Of the 15 states in the comparison, Indiana ranked 14th among banks of less than $100 million in assets on both return on equity (ROE) of 2.61 percent and return on assets (ROA) of 0.35 percent. The national average for ROE is 6.94 percent, and for ROA is 0.82 percent. While there are 2,005 banks remaining in the 15-state region, and only 27 are in Indiana that are under $100 million in assets, I suspect most in other states are located in more rural areas than Indiana offers. Agriculture lending has been a huge boon for many of these banks. Also, Indiana has not adopted the change from C Corporation to Sub S Corporation at nearly the same pace as has occurred nationally. Consequently, I can understand why Indiana small banks are lagging in these important measurements.
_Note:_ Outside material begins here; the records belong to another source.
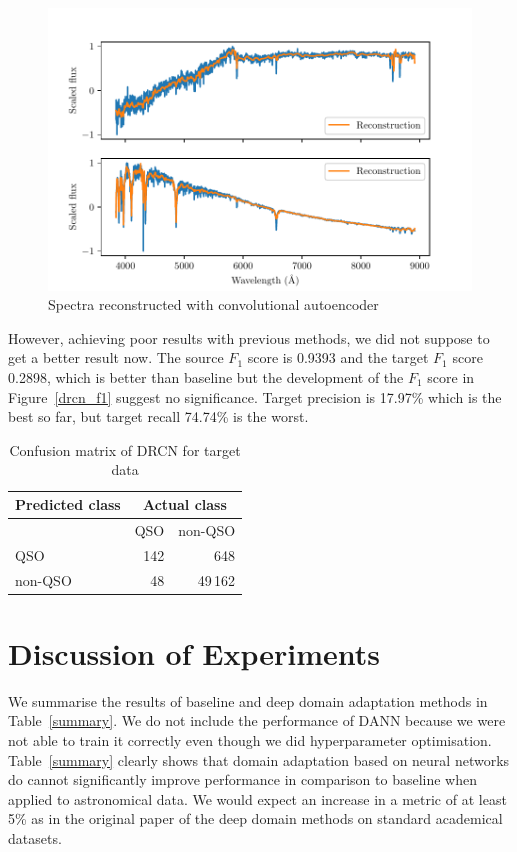 \begin{figure}
\includegraphics[width=\textwidth]{img/reconstructed_spectra.pdf}
\caption{Spectra reconstructed with convolutional autoencoder}
\label{reconstruction}
\end{figure}

However, achieving poor results with previous methods,
we did not suppose to get a better result now.
The source \(F_1\) score is 0.9393 and the target \(F_1\) score 0.2898,
which is better than baseline
but the development of the \(F_1\) score in Figure~\ref{drcn_f1} suggest no significance.
Target precision is 17.97\% which is the best so far,
but target recall 74.74\% is the worst.

\begin{table}
\begin{center}
\begin{tabular}{|l|r|r|}
	\hline
	Predicted class & \multicolumn{2}{c|}{Actual class} \\
	\hline \hline
	& QSO & non-QSO \\ \hline
	QSO & 142 & 648 \\ \hline
	non-QSO & 48 & 49\,162 \\ \hline
\end{tabular}
\end{center}
\caption{Confusion matrix of DRCN for target data}
\end{table}

\section{Discussion of Experiments}

We summarise the results of baseline and deep domain adaptation methods in Table~\ref{summary}.
We do not include the performance of DANN
because we were not able to train it correctly even though we did hyperparameter optimisation.
Table~\ref{summary} clearly shows that domain adaptation based on neural networks do cannot significantly improve performance in comparison to baseline
when applied to astronomical data.
We would expect an increase in a metric of at least 5\% as in the original paper of the deep domain methods on standard academical datasets.

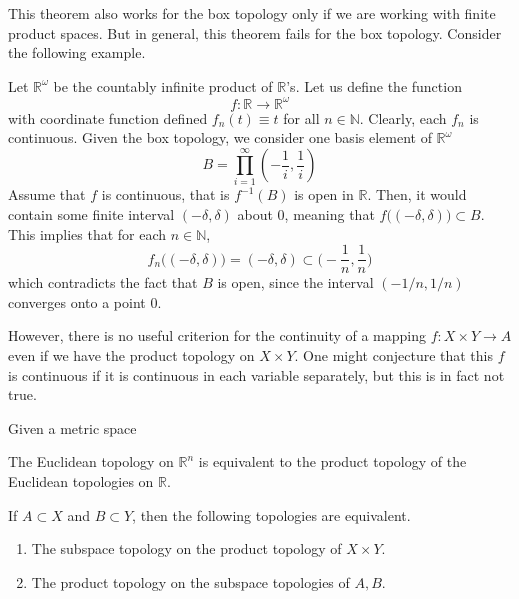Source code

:   This theorem also works for the box topology only if we are working with finite product spaces. But in general, this theorem fails for the box topology. Consider the following example. 

  \begin{example}
    Let $\mathbb{R}^\omega$ be the countably infinite product of $\mathbb{R}$'s. Let us define the function 
    \begin{equation}
      f: \mathbb{R} \rightarrow \mathbb{R}^\omega
    \end{equation}
    with coordinate function defined $f_n (t) \equiv t$ for all $n \in \mathbb{N}$. Clearly, each $f_n$ is continuous. Given the box topology, we consider one basis element of $\mathbb{R}^\omega$
    \begin{equation}
      B = \prod_{i=1}^\infty (-\frac{1}{i}, \frac{1}{i})
    \end{equation}
    Assume that $f$ is continuous, that is $f^{-1}(B)$ is open in $\mathbb{R}$. Then, it would contain some finite interval $(-\delta, \delta)$ about $0$, meaning that $f\big( (-\delta, \delta)\big) \subset B$. This implies that for each $n \in \mathbb{N}$, 
    \begin{equation}
      f_n \big( (-\delta, \delta) \big) = (-\delta, \delta) \subset \Big( -\frac{1}{n}, \frac{1}{n} \Big)
    \end{equation}
    which contradicts the fact that $B$ is open, since the interval $(-1/n, 1/n)$ converges onto a point $0$. 
  \end{example}

  However, there is no useful criterion for the continuity of a mapping $f: X \times Y \longrightarrow A$ even if we have the product topology on $X \times Y$. One might conjecture that this $f$ is continuous if it is continuous in each variable separately, but this is in fact not true. 

  \begin{theorem}
    Given a metric space
  \end{theorem}

  \begin{corollary}
    The Euclidean topology on $\mathbb{R}^n$ is equivalent to the product topology of the Euclidean topologies on $\mathbb{R}$. 
  \end{corollary} 

  \begin{theorem}
    If $A \subset X$ and $B \subset Y$, then the following topologies are equivalent. 
    \begin{enumerate}
      \item The subspace topology on the product topology of $X \times Y$. 
      \item The product topology on the subspace topologies of $A, B$. 
    \end{enumerate}
  \end{theorem}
What I am having difficulty deciphering is the outlook of all banks headquartered in Indiana vs. the other 14 states, plus vs. the United States as a whole. Indiana has 129 banks – according to the March 31, 2014, data from the Federal Deposit Insurance Corp. – and these banks collectively rank 13th for both ROE at 7.90 percent and for ROA at 0.86 percent! Perhaps the agricultural lending and Sub S adoptions in Indiana explain some of our industry lag, but there must be other reasons. Even looking at all of the 6,730 banks in the United States, Indiana is trailing. The national figures for all banks are ROE of 8.99 percent and ROA of 1.01 percent. I thought that I knew the answer: It must be that Indiana has a much lower loan to deposit ratio. However, Indiana ranked third among the 15 states for the small bank group, and fourth for all banks in the group. Nationally, Indiana at 78.7 percent was well ahead of the average of 70.0 percent.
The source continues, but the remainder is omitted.